### [Assigned task]
Each line of the data that mentions the string "Description" needs to be identified and copied.

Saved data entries
──────────

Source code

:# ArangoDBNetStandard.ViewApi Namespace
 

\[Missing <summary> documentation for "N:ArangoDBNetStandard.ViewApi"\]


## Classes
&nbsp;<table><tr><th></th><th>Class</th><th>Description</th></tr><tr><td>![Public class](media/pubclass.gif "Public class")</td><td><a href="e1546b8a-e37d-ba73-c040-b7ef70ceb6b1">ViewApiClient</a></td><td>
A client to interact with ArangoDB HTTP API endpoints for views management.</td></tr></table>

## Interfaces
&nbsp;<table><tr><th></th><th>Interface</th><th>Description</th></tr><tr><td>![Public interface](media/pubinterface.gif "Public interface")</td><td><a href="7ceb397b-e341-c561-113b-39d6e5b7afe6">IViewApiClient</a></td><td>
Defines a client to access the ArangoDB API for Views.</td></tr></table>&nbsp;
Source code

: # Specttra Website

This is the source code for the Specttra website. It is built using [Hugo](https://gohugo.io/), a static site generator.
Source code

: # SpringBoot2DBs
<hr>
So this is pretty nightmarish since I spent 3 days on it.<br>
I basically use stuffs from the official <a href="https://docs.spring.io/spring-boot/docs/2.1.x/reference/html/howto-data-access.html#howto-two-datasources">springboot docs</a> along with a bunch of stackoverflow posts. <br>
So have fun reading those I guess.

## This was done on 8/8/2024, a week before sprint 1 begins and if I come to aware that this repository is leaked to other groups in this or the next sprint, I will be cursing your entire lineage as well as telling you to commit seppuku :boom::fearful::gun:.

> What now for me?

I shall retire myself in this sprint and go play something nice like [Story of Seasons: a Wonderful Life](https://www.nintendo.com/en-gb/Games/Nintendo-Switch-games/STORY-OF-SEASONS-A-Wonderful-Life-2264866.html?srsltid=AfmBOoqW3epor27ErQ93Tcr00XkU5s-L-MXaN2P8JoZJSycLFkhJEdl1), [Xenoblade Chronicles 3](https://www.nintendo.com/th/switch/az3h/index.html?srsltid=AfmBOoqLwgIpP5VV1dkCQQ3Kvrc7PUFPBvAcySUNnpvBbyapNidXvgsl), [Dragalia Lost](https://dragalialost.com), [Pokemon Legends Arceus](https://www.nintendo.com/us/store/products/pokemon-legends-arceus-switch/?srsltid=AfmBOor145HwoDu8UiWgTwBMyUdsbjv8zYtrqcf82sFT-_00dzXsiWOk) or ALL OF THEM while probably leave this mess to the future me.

──────────

### [Completed task]
&nbsp;<table><tr><th></th><th>Class</th><th>Description</th></tr><tr><td>![Public class](media/pubclass.gif "Public class")</td><td><a href="e1546b8a-e37d-ba73-c040-b7ef70ceb6b1">ViewApiClient</a></td><td>
&nbsp;<table><tr><th></th><th>Interface</th><th>Description</th></tr><tr><td>![Public interface](media/pubinterface.gif "Public interface")</td><td><a href="7ceb397b-e341-c561-113b-39d6e5b7afe6">IViewApiClient</a></td><td>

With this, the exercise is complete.